A stronger and more competitive Europe starts with implementation – turning the priorities Member States have already agreed into concrete reforms on the ground. Through the European Semester, the EU sets country-specific recommendations that are essential for boosting productivity, investment and sustainable growth.

Ceemet welcomes the objectives set out in the European Semester Spring Package, in particular the Commission’s commitment to strengthening economic resilience and fiscal sustainability, accelerating the clean‑energy transition and improving energy security, boosting research and development, and reducing barriers in the Single Market through genuine regulatory simplification. These priorities reflect long‑standing demands from industry. What matters now is that they are matched by action in the Member States.

“Restoring Europe’s competitiveness starts with implementing the European Semester recommendations.” Delphine Rudelli

Ceemet also welcomes the Commission’s renewed focus on investing in human capital by strengthening skills and education, which it views as indispensable for competitiveness and strategic autonomy.
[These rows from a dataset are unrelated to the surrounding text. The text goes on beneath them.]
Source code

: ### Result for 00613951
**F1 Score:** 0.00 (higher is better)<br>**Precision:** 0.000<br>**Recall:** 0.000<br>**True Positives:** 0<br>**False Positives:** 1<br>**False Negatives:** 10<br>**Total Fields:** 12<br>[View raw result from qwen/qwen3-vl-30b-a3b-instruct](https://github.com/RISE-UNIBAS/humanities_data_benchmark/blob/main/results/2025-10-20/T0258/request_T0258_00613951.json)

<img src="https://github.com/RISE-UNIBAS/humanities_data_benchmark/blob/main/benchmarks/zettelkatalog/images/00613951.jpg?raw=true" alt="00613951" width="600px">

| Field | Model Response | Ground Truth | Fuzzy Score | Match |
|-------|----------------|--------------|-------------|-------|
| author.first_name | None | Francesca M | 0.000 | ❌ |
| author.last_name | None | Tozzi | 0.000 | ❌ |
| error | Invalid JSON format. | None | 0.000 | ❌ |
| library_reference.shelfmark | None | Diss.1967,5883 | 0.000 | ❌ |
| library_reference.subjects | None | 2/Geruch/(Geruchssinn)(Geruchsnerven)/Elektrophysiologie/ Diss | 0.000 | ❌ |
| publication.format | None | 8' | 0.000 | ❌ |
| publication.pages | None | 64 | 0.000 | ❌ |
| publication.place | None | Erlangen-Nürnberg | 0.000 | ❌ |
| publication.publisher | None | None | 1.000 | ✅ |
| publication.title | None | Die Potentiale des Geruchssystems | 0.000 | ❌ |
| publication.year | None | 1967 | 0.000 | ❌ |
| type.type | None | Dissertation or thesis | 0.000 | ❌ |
At the same time, speeches and declarations are no longer enough. The Commission must translate its ambitions into concrete action, and it must do so quickly. Companies need pragmatic, targeted support, particularly when it comes to reducing administrative burdens. The European Semester itself illustrates the urgency: the economic context remains mixed, with growth forecasts for 2026 revised downward by 0.3 percentage points from the Autumn 2025 Economic Forecast projection (1.4%) to 0.9% in 2026 and 1.2% in 2027, from initially 1.2% and 1.4% for eurozone[1]; due to the energy shock and weaker economic activity. Productivity, investment and competitiveness remain structural challenges. While the Commission does not describe the EU economy as being in recession or systemic crisis, it argues that reforms can unlock growth and competitiveness. For MET companies, however, the situation is already far more severe.
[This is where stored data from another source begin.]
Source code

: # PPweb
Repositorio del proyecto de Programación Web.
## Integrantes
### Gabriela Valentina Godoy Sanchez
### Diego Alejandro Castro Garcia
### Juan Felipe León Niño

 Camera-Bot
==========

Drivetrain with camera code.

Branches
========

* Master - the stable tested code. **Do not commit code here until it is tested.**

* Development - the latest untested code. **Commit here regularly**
Across the MET industries, companies are experiencing what they describe as a tangible recession. Growth expectations have become increasingly pessimistic, shaped by geopolitical tensions — particularly the conflict in the Middle East, which is keeping interest rates and energy prices high and prolonging political uncertainty. Ceemet economists agree that if the conflict continues, the sector is likely to face even stronger negative consequences in the second half of 2026 and throughout 2027. Significant differences persist between subsectors: electronics is showing signs of recovery, while automotive remains under pressure. Production continues to decline in Germany, grows only slowly in Belgium and France, and shows stronger momentum in Denmark and other Scandinavian countries, especially in electrical equipment.

MET industries underline that investment will eventually need to rise, particularly in energy efficiency and modernisation, yet current spending is largely limited to equipment replacement rather than expansion or technological upgrading. This trend is widely seen as a negative long‑term signal for Europe’s industrial base. MET companies are increasingly pessimistic because they have waited for years for a fully functioning Single Market, for genuine simplification, and for digital tools — such as e‑declaration systems — that have yet to be implemented.

The solution, in Ceemet’s view, is not to impose additional burdens on companies. The weight placed on industry has become unsustainable. Instead, the Commission should focus on ensuring that Member States effectively apply the recommendations outlined in the European Semester. These include the need to address skills shortages, support labour market participation, improve productivity and enable the green and digital transitions. This approach reflects a broader shift in EU thinking: social policy is no longer viewed solely as a redistributive tool but as a core component of long‑term competitiveness.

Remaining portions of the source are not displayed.